TASK TO CARRY OUT: Go through the entries below and copy every line that holds the word "avisos".

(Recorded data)
+++
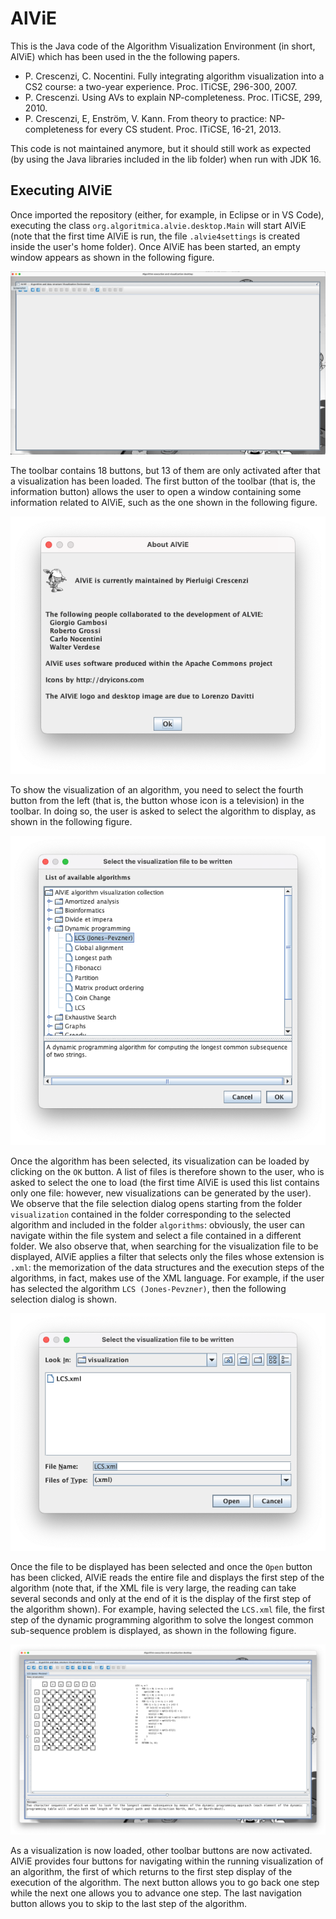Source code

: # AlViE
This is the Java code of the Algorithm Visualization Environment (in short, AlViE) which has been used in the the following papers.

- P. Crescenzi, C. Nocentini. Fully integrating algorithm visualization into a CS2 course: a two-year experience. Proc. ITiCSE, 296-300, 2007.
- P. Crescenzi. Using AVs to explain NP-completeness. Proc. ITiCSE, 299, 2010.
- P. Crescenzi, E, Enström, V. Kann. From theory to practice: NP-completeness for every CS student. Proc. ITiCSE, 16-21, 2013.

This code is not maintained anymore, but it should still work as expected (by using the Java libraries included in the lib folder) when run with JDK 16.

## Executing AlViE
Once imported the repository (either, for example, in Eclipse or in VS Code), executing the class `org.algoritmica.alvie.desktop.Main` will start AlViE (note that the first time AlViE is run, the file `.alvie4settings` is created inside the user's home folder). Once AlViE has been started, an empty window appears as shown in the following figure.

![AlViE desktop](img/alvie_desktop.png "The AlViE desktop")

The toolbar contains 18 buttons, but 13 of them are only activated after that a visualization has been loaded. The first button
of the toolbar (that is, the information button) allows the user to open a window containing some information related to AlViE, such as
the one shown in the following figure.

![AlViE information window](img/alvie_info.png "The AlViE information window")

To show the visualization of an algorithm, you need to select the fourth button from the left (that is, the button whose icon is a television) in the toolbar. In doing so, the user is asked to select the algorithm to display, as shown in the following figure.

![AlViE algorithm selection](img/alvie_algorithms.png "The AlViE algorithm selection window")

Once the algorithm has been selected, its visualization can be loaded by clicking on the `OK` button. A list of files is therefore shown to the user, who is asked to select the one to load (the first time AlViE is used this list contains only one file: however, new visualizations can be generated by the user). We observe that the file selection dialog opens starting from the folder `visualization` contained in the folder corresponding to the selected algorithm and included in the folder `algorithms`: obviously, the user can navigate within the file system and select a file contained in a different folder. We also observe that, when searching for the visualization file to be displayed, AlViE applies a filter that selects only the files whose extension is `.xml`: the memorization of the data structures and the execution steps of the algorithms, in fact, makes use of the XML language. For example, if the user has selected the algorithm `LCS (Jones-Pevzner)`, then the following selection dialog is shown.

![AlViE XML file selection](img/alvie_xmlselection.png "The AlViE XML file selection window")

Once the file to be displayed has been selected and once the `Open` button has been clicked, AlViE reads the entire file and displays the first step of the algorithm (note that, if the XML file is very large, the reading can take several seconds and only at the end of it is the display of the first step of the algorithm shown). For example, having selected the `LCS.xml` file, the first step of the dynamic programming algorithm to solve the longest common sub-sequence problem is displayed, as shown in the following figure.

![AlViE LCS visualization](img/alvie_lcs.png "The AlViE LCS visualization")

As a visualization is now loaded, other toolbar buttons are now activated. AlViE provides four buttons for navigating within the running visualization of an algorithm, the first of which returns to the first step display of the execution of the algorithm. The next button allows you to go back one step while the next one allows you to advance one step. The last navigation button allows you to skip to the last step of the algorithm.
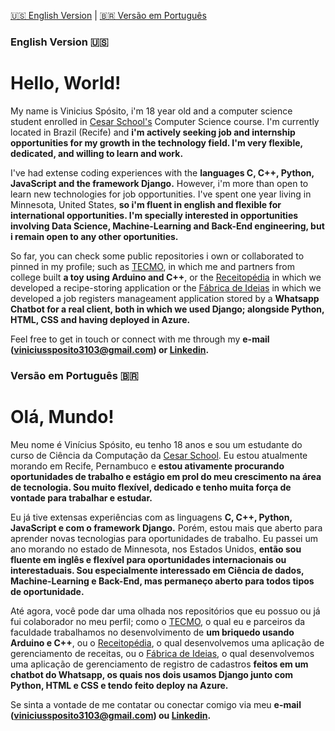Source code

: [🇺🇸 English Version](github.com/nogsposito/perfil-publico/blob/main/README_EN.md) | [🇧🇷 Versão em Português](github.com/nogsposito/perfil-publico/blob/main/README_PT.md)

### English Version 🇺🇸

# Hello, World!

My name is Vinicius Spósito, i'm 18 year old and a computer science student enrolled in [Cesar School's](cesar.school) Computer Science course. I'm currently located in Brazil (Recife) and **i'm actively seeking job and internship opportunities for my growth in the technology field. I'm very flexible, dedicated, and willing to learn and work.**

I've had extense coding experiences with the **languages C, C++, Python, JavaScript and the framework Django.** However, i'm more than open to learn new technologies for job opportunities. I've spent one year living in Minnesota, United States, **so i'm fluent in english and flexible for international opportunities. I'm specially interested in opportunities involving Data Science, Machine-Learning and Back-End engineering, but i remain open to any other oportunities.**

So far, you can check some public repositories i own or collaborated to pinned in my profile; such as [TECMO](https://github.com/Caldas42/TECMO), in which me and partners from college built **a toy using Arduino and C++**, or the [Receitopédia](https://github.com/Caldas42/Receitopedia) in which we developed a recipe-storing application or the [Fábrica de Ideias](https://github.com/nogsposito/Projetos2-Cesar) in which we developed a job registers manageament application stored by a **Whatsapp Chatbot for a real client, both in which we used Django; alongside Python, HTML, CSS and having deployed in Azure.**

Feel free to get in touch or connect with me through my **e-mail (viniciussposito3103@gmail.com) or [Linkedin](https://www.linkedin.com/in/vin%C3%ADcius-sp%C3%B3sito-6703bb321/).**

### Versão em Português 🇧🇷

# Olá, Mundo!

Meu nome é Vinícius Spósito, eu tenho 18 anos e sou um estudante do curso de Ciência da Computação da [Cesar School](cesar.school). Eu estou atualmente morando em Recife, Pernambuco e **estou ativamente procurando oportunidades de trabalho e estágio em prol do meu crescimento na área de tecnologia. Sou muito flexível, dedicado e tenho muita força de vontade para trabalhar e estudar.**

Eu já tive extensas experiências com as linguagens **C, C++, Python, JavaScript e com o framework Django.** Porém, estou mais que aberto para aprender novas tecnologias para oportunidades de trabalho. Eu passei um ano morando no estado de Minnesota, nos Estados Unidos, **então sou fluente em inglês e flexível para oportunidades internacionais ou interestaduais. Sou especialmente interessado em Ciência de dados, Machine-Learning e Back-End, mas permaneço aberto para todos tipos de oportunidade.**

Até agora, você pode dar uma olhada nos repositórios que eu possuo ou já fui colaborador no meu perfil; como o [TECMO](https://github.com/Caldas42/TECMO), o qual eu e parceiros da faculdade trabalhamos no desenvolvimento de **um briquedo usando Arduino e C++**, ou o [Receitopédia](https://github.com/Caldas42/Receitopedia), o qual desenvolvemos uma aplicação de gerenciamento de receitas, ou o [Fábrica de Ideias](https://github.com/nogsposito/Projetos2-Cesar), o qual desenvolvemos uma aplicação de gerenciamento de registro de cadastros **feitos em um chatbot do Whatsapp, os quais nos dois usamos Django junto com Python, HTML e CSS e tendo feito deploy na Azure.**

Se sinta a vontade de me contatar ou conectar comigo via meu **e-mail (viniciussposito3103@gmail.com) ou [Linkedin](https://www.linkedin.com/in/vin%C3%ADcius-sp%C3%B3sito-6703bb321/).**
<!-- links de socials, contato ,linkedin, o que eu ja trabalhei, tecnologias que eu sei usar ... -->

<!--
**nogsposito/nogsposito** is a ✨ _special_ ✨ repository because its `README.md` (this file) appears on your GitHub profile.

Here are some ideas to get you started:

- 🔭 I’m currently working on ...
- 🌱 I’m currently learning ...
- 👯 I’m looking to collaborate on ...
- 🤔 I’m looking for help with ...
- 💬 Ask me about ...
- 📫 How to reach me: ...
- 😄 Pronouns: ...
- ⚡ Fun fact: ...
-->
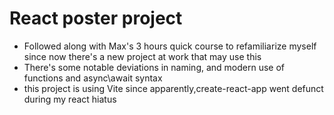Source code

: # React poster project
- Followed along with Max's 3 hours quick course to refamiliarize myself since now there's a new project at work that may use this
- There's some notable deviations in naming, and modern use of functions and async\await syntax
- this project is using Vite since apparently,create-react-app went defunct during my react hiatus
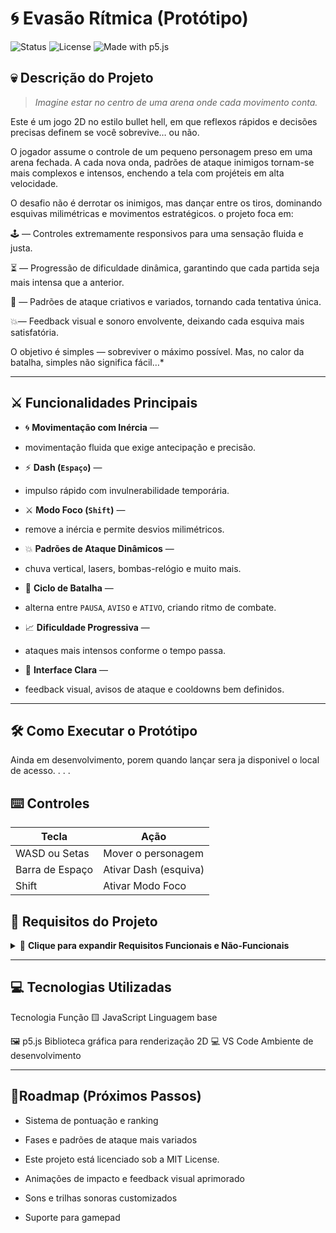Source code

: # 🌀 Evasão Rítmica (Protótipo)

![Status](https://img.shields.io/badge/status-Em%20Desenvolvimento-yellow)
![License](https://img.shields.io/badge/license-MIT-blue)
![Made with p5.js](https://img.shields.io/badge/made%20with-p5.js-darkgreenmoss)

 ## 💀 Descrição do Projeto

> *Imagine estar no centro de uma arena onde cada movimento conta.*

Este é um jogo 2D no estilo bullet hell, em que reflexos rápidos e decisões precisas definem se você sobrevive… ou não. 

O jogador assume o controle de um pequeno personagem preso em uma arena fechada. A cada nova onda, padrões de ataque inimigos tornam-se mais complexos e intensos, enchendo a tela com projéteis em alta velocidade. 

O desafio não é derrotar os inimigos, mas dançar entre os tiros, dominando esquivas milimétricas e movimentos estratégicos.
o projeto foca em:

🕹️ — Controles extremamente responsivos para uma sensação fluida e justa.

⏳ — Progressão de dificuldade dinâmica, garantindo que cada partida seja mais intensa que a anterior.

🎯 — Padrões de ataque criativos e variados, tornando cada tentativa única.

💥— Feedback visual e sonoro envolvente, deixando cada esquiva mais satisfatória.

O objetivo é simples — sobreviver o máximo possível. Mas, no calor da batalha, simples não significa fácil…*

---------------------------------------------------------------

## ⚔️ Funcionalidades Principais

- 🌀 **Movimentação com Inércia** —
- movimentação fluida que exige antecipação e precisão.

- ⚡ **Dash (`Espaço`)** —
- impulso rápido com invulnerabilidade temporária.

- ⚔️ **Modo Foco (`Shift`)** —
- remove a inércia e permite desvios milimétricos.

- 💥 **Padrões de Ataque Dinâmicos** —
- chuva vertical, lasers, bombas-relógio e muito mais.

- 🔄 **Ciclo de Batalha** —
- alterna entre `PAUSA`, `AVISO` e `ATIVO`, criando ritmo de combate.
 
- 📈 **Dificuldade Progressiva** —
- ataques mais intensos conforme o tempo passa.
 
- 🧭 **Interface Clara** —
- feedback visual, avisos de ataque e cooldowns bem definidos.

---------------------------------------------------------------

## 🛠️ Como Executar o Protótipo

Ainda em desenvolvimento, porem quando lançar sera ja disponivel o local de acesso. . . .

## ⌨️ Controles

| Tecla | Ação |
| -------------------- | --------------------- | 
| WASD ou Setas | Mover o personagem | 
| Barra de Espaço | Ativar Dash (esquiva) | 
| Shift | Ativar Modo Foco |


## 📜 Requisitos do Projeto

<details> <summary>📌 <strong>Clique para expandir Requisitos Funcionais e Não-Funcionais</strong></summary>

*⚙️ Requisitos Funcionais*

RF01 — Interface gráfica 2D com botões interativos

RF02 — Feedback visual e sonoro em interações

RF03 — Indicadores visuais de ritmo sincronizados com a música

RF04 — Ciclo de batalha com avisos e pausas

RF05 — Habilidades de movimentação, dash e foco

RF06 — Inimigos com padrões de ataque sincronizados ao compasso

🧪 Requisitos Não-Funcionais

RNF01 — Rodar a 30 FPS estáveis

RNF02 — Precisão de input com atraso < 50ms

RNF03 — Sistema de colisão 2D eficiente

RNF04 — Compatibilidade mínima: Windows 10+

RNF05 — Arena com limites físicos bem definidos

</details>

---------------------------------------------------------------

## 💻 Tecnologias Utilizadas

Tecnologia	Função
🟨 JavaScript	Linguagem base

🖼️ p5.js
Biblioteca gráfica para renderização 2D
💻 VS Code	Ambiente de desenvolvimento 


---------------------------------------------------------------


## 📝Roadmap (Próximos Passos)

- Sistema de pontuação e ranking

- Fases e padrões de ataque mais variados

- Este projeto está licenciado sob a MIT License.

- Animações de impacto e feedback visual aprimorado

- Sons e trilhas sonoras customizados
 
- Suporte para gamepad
+++
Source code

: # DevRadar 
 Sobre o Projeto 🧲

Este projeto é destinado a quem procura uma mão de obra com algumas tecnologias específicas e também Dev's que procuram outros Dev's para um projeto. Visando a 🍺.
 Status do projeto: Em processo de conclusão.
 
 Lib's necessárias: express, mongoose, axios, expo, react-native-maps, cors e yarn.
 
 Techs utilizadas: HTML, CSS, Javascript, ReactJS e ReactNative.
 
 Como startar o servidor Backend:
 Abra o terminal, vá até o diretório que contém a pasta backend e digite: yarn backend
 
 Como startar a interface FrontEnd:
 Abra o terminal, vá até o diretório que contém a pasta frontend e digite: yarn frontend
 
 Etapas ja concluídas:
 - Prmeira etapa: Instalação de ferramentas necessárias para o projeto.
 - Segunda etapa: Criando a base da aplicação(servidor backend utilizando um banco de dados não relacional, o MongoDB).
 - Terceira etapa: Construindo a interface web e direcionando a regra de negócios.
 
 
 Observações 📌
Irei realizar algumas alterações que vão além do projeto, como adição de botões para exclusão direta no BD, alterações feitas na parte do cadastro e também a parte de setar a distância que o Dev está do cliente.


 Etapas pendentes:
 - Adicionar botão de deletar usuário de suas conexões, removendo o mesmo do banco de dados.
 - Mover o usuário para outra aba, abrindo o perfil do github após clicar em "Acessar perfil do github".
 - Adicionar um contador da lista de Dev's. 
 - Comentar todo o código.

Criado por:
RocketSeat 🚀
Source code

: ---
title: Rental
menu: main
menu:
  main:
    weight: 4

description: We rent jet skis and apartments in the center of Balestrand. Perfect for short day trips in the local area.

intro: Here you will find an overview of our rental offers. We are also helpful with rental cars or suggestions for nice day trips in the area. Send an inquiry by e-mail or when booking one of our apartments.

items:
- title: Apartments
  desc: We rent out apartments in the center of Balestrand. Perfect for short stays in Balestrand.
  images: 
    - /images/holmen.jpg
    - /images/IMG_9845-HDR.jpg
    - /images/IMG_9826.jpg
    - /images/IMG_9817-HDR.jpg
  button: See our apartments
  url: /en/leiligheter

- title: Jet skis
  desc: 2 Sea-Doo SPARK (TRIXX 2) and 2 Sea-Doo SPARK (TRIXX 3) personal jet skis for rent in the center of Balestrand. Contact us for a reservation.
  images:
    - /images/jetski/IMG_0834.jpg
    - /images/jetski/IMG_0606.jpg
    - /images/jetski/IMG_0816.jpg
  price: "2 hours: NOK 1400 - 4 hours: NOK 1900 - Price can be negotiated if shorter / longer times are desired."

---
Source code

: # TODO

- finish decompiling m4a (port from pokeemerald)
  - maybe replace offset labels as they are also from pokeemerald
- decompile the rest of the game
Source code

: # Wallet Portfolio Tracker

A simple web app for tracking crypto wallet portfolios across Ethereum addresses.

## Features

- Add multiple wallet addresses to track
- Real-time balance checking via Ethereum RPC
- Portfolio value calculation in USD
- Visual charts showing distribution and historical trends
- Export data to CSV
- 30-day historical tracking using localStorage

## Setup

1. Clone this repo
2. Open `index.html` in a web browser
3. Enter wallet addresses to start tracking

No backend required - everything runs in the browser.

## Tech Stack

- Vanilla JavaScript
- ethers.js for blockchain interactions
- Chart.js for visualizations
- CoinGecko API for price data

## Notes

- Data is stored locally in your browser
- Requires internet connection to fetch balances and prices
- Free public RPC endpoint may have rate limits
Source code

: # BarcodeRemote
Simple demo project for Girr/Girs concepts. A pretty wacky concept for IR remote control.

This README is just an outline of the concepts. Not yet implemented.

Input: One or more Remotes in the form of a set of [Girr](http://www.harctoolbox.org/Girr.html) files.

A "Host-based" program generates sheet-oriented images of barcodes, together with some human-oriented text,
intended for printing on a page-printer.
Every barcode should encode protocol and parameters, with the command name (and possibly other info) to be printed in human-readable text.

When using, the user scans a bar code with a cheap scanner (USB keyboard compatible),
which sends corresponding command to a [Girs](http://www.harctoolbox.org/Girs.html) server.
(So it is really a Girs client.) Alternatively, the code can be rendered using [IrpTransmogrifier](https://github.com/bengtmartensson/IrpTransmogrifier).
+++
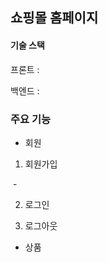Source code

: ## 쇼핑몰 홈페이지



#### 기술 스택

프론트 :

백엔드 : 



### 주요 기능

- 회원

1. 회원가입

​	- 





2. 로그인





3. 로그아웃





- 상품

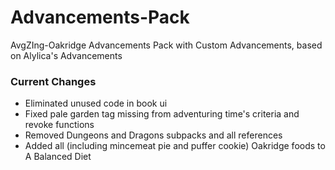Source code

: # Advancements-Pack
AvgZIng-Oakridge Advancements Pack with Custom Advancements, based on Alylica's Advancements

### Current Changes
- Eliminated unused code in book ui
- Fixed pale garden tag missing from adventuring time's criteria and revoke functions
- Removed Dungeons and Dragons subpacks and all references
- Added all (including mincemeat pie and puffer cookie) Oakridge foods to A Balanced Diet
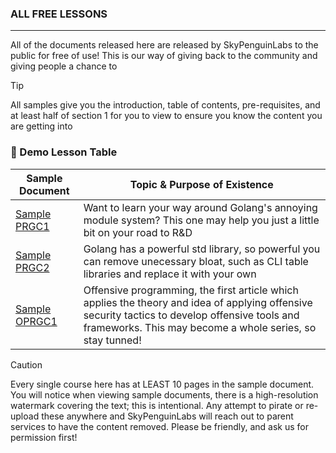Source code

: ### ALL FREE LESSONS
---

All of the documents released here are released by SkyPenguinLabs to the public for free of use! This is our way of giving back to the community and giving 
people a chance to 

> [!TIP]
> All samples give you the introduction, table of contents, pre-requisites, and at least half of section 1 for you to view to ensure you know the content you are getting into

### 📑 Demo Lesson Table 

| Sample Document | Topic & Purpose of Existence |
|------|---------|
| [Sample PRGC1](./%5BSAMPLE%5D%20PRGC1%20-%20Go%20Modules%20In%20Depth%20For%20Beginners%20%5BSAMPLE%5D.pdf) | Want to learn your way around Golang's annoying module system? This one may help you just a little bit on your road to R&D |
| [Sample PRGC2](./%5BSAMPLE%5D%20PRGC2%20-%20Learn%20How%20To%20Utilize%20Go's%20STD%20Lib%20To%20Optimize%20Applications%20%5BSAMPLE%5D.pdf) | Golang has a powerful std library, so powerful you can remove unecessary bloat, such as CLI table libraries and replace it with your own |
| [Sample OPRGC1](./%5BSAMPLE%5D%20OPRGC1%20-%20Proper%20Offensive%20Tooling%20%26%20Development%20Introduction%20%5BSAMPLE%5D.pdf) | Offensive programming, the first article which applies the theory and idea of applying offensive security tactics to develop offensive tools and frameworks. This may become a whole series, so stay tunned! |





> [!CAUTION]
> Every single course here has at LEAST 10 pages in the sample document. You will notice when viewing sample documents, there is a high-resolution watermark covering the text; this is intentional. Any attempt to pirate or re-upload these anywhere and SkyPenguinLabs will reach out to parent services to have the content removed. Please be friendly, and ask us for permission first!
+++
PROBLEM SOLUTION:
- feedback visual, avisos de ataque e cooldowns bem definidos.
RF04 — Ciclo de batalha com avisos e pausas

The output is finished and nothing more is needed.